More trouble ahead for Goldman Sachs over unnamed exec’s meeting with Najib


NEW details of a meeting between former prime minister Najib Razak and an unidentified “high-ranking” Goldman Sachs executive in 2013 could spell fresh trouble for the investment bank, which helped raise billions for 1MDB, reports Bloomberg today.

On Thursday, the United States Department of Justice indicted Tim Leissner, who once headed Goldman Sachs’ Southeast Asia operations, and Ng Chong Hwa, also known as Roger Ng, and another central figure in the 1Malaysia Development Bhd scandal – Low Taek Jho, better known as Jho Low.

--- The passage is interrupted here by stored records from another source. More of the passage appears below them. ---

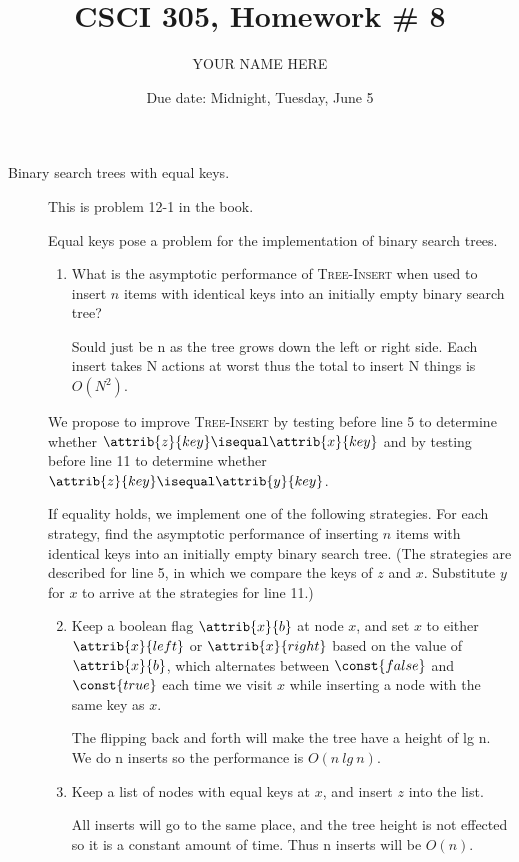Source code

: \documentclass{article}
\title{CSCI 305, Homework \# 8}
\author{YOUR NAME HERE}
\date{Due date:  Midnight, Tuesday, June 5}
\begin{document}
\maketitle

\begin{description}
\item[Binary search trees with equal keys.]  This is problem 12-1
  in the book.

  Equal keys pose a problem for the implementation of binary
  search trees.
  \begin{enumerate}
  \item What is the asymptotic performance of \textsc{Tree-Insert} when
    used to insert $n$ items with identical keys into an initially empty
    binary search tree?

    Sould just be n as the tree grows down the left or right side. Each insert takes N actions at worst thus the total to insert N things is $O(N^2)$.

  \end{enumerate}
  We propose to improve \textsc{Tree-Insert} by testing before line 5
  to determine whether $\attrib{z}{key} \isequal\attrib{x}{key}$ 
  and by testing before line 11 to determine whether
  $\attrib{z}{key} \isequal\attrib{y}{key}$.

  If equality holds, we
  implement one of the following strategies.  For each strategy, find
  the asymptotic performance of inserting $n$ items with identical
  keys into an initially empty binary search tree.  (The strategies
  are described for line 5, in which we compare the keys of $z$ and
  $x$.  Substitute $y$ for $x$ to arrive at the strategies for line
  11.) 
  \begin{enumerate}\setcounter{enumi}{1}
  \item Keep a boolean flag $\attrib{x}{b}$ at node $x$, and set $x$
    to either $\attrib{x}{left}$ or $\attrib{x}{right}$ based on the
    value of $\attrib{x}{b}$, which alternates between $\const{false}$
    and $\const{true}$ each time we visit $x$ while inserting a node
    with the same key as $x$. 

    The flipping back and forth will make the tree have a height of lg n. We do n inserts so the performance is $O(n\ lg\ n)$.
\item Keep a list of nodes with equal keys at $x$, and insert $z$ into
  the list.

  All inserts will go to the same place, and the tree height is not effected so it is a constant amount of time. Thus n inserts will be $O(n)$.


\end{enumerate}
\end{description}
\end{document}
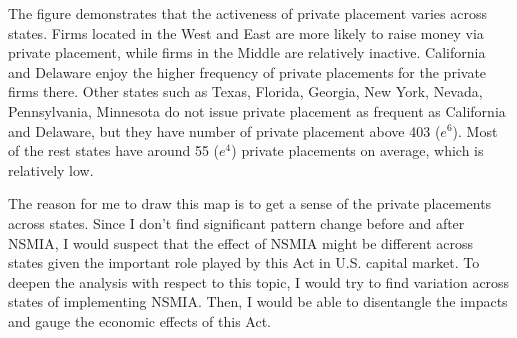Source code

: \documentclass[letterpaper,12pt]{article}
\theoremstyle{definition}
\begin{document}
The figure demonstrates that the activeness of private placement varies across states. Firms located in the West and East are more likely to raise money via private placement, while firms in the Middle are relatively inactive. California and Delaware enjoy the higher frequency of private placements for the private firms there. Other states such as Texas, Florida, Georgia, New York, Nevada, Pennsylvania, Minnesota do not issue private placement as frequent as California and Delaware, but they have number of private placement above 403 ($ e^{6} $). Most of the rest states have around 55 ($ e^{4} $) private placements on average, which is relatively low.

The reason for me to draw this map is to get a sense of the private placements across states. Since I don't find significant pattern change before and after NSMIA, I would suspect that the effect of NSMIA might be different across states given the important role played by this Act in U.S. capital market. To deepen the analysis with respect to this topic, I would try to find variation across states of implementing NSMIA. Then, I would be able to disentangle the impacts and gauge the economic effects of this Act.

\clearpage


\end{document}
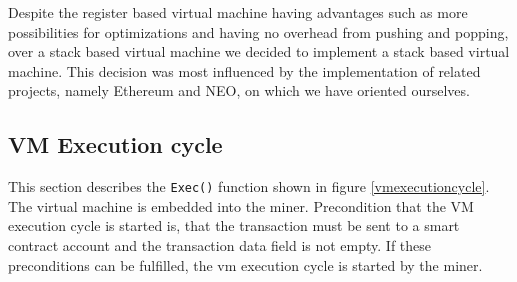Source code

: 
Despite the register based virtual machine having advantages such as more possibilities for optimizations and having no overhead from pushing and popping, over a stack based virtual machine we decided to implement a stack based virtual machine. This decision was most influenced by the implementation of related projects, namely Ethereum and NEO, on which we have oriented ourselves.

\subsection{VM Execution cycle}
This section describes the \texttt{Exec()} function shown in figure \ref{vmexecutioncycle}.
The virtual machine is embedded into the miner. Precondition that the VM execution cycle is started is, that the transaction must be sent to a smart contract account and the transaction data field is not empty. If these preconditions can be fulfilled, the vm execution cycle is started by the miner.

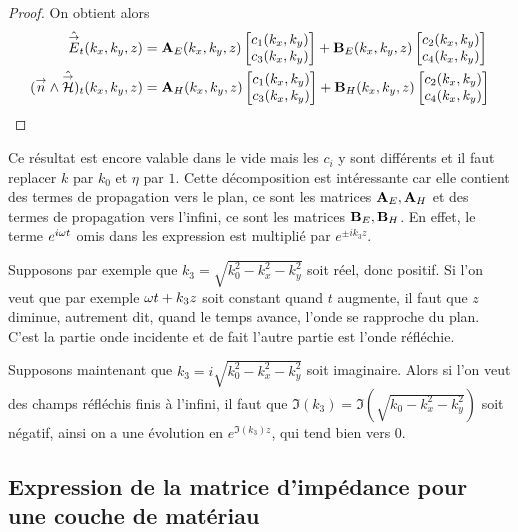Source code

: \begin{proof}
            On obtient alors
            \begin{align}
                \hat{{\overset{\rightarrow}{E}}}_t(k_x,k_y,z) &= \mathbf{A}_E(k_x,k_y,z) \begin{bmatrix}c_1(k_x,k_y) \\ c_3(k_x,k_y)\end{bmatrix} + \mathbf{B}_E(k_x,k_y,z) \begin{bmatrix}c_2(k_x,k_y) \\ c_4(k_x,k_y)\end{bmatrix}
                \\
                ({\overset{\rightarrow}{n}} \wedge \hat{{\overset{\rightarrow}{\mathcal{H}}}})_t(k_x,k_y,z) &= \mathbf{A}_H(k_x,k_y,z) \begin{bmatrix}c_1(k_x,k_y) \\ c_3(k_x,k_y)\end{bmatrix} + \mathbf{B}_H(k_x,k_y,z) \begin{bmatrix}c_2(k_x,k_y) \\ c_4(k_x,k_y)\end{bmatrix}
            \end{align}

        \end{proof}

        Ce résultat est encore valable dans le vide mais les \(c_i\) y sont différents et il faut replacer \(k\) par \(k_0\) et \(\eta\) par \(1\).
        Cette décomposition est intéressante car elle contient des termes de propagation vers le plan, ce sont les matrices \(\mathbf{A}_E, \mathbf{A}_H\) et des termes de propagation vers l'infini, ce sont les matrices \(\mathbf{B}_E, \mathbf{B}_H\). En effet, le terme \(e^{i\omega t}\) omis dans les expression est multiplié par \(e^{\pm i k_3 z}\). 

        Supposons par exemple que \(k_3 = \sqrt{k_0^2 - k_x^2 - k_y^2}\) soit réel, donc positif. Si l'on veut que par exemple \(\omega t + k_3 z\) soit constant quand \(t\) augmente, il faut que \(z\) diminue, autrement dit, quand le temps avance, l'onde se rapproche du plan. C'est la partie onde incidente et de fait l'autre partie est l'onde réfléchie.

        Supposons maintenant que \(k_3 = i\sqrt{k_0^2 - k_x^2 - k_y^2}\)  soit imaginaire. Alors si l'on veut des champs réfléchis finis à l'infini, il faut que \(\Im(k_3) = \Im(\sqrt{k_0 - k_x^2 - k_y^2})\) soit négatif, ainsi on a une évolution en \(e^{\Im(k_3)z}\), qui tend bien vers \(0\).

    \subsection{Expression de la matrice d'impédance pour une couche de matériau}

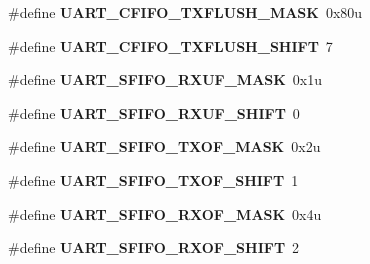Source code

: \begin{DoxyCompactItemize}
\item 
\hypertarget{group___u_a_r_t___register___masks_ga026f6169c18280c4dd4fb93d5b3bf400}{}\#define {\bfseries U\+A\+R\+T\+\_\+\+C\+F\+I\+F\+O\+\_\+\+T\+X\+F\+L\+U\+S\+H\+\_\+\+M\+A\+S\+K}~0x80u\label{group___u_a_r_t___register___masks_ga026f6169c18280c4dd4fb93d5b3bf400}

\item 
\hypertarget{group___u_a_r_t___register___masks_gaebc78a602339988f0960140aeeca4d93}{}\#define {\bfseries U\+A\+R\+T\+\_\+\+C\+F\+I\+F\+O\+\_\+\+T\+X\+F\+L\+U\+S\+H\+\_\+\+S\+H\+I\+F\+T}~7\label{group___u_a_r_t___register___masks_gaebc78a602339988f0960140aeeca4d93}

\item 
\hypertarget{group___u_a_r_t___register___masks_ga05a2524e2dabd91dddf527a472744bab}{}\#define {\bfseries U\+A\+R\+T\+\_\+\+S\+F\+I\+F\+O\+\_\+\+R\+X\+U\+F\+\_\+\+M\+A\+S\+K}~0x1u\label{group___u_a_r_t___register___masks_ga05a2524e2dabd91dddf527a472744bab}

\item 
\hypertarget{group___u_a_r_t___register___masks_ga6c82c75944a1162ef6db65575b3e9c0d}{}\#define {\bfseries U\+A\+R\+T\+\_\+\+S\+F\+I\+F\+O\+\_\+\+R\+X\+U\+F\+\_\+\+S\+H\+I\+F\+T}~0\label{group___u_a_r_t___register___masks_ga6c82c75944a1162ef6db65575b3e9c0d}

\item 
\hypertarget{group___u_a_r_t___register___masks_ga53e9575053054705318b25e04c5b0f62}{}\#define {\bfseries U\+A\+R\+T\+\_\+\+S\+F\+I\+F\+O\+\_\+\+T\+X\+O\+F\+\_\+\+M\+A\+S\+K}~0x2u\label{group___u_a_r_t___register___masks_ga53e9575053054705318b25e04c5b0f62}

\item 
\hypertarget{group___u_a_r_t___register___masks_ga8bcebdd37ab0f89f58d3533577756444}{}\#define {\bfseries U\+A\+R\+T\+\_\+\+S\+F\+I\+F\+O\+\_\+\+T\+X\+O\+F\+\_\+\+S\+H\+I\+F\+T}~1\label{group___u_a_r_t___register___masks_ga8bcebdd37ab0f89f58d3533577756444}

\item 
\hypertarget{group___u_a_r_t___register___masks_ga6caec5dcdf0ff7a7498279579ca8003e}{}\#define {\bfseries U\+A\+R\+T\+\_\+\+S\+F\+I\+F\+O\+\_\+\+R\+X\+O\+F\+\_\+\+M\+A\+S\+K}~0x4u\label{group___u_a_r_t___register___masks_ga6caec5dcdf0ff7a7498279579ca8003e}

\item 
\hypertarget{group___u_a_r_t___register___masks_gab6ac120e58576ef4ff7f368b071c9f63}{}\#define {\bfseries U\+A\+R\+T\+\_\+\+S\+F\+I\+F\+O\+\_\+\+R\+X\+O\+F\+\_\+\+S\+H\+I\+F\+T}~2\label{group___u_a_r_t___register___masks_gab6ac120e58576ef4ff7f368b071c9f63}


\end{DoxyCompactItemize}
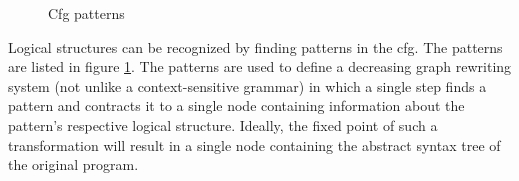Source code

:\documentclass[leqno,11pt]{article}
\begin{document}
\begin{figure}[h!]
  \centering
  \hspace{1cm}             
  \hspace{1cm}             
  \hspace{1cm}             
  \caption{Cfg patterns}
  \label{fig:cfg_patterns}
\end{figure}

Logical structures can be recognized by finding patterns in the cfg. The patterns are listed in figure \ref{fig:cfg_patterns}. The patterns are used to define a decreasing graph rewriting system (not unlike a context-sensitive grammar) in which a single step finds a pattern and contracts it to a single node containing information about the pattern's respective logical structure. Ideally, the fixed point of such a transformation will result in a single node containing the abstract syntax tree of the original program.
\end{document}
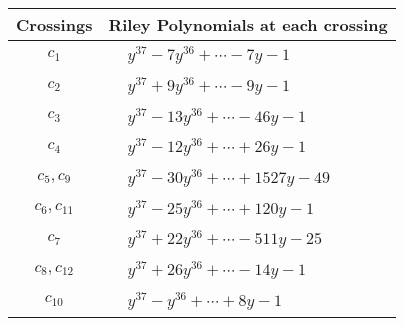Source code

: \documentclass[1p]{elsarticle_modified}
\theoremstyle{definition}
\begin{document}
\begin{tabular}{m{50pt}|m{274pt}}
Crossings & \hspace{64pt}Riley Polynomials at each crossing \\
\hline $$\begin{aligned}c_{1}\end{aligned}$$&$\begin{aligned}
&y^{37}-7 y^{36}+\cdots-7 y-1
\end{aligned}$\\
\hline $$\begin{aligned}c_{2}\end{aligned}$$&$\begin{aligned}
&y^{37}+9 y^{36}+\cdots-9 y-1
\end{aligned}$\\
\hline $$\begin{aligned}c_{3}\end{aligned}$$&$\begin{aligned}
&y^{37}-13 y^{36}+\cdots-46 y-1
\end{aligned}$\\
\hline $$\begin{aligned}c_{4}\end{aligned}$$&$\begin{aligned}
&y^{37}-12 y^{36}+\cdots+26 y-1
\end{aligned}$\\
\hline $$\begin{aligned}c_{5},c_{9}\end{aligned}$$&$\begin{aligned}
&y^{37}-30 y^{36}+\cdots+1527 y-49
\end{aligned}$\\
\hline $$\begin{aligned}c_{6},c_{11}\end{aligned}$$&$\begin{aligned}
&y^{37}-25 y^{36}+\cdots+120 y-1
\end{aligned}$\\
\hline $$\begin{aligned}c_{7}\end{aligned}$$&$\begin{aligned}
&y^{37}+22 y^{36}+\cdots-511 y-25
\end{aligned}$\\
\hline $$\begin{aligned}c_{8},c_{12}\end{aligned}$$&$\begin{aligned}
&y^{37}+26 y^{36}+\cdots-14 y-1
\end{aligned}$\\
\hline $$\begin{aligned}c_{10}\end{aligned}$$&$\begin{aligned}
&y^{37}- y^{36}+\cdots+8 y-1
\end{aligned}$\\
\hline
\end{tabular}\\~\\
\end{document}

Malaysian police arrested Ng on Friday, a day after the DoJ issued a warrant of arrest.

According to allegations in court filings, beginning about 2009 and continuing through 2014, Low, Ng, Leissner and other co-conspirators used Low’s relationships with Najib, his wife, Rosmah Mansor, and children to obtain and retain business for Goldman Sachs.

The bank worked on three bond transactions known internally at the financial institution as “Project Magnolia”, “Project Maximus” and “Project Catalyse”, which generated US$650 million (RM2.75 billion) in fees for the bank.

Najib was in New York in September 2013 for the United Nations General Assembly and met several people arranged by Low, said the DoJ, including a “high-ranking executive” from Goldman Sachs.

The Bloomberg report today cited a meeting at the Time Warner Centre between Najib, Low, Leissner and a senior Goldman Sachs official, who may or may not be aware of the bank’s long-running warnings about Low.

For years, compliance officials at the bank were issuing warnings about Low, said the business portal.

“On the other, Leissner, Ng and some others in Asia were playing fast and loose, hiding their involvement with Low even as they aggressively pursued Malaysian business with him,” it said.

The business culture at the bank, “particularly in Southeast Asia, was highly focused on consummating deals, at times prioritising this goal ahead of the proper operation of its compliance functions,” the DoJ said.

It is the pursuit of growth at the expense of compliance that has landed the investment bank in trouble, Bloomberg said, with the now unidentified banker’s role in what the DoJ terms a “massive global fraud”.

Goldman Sachs said it’s cooperating with the authorities. – November 3, 2018.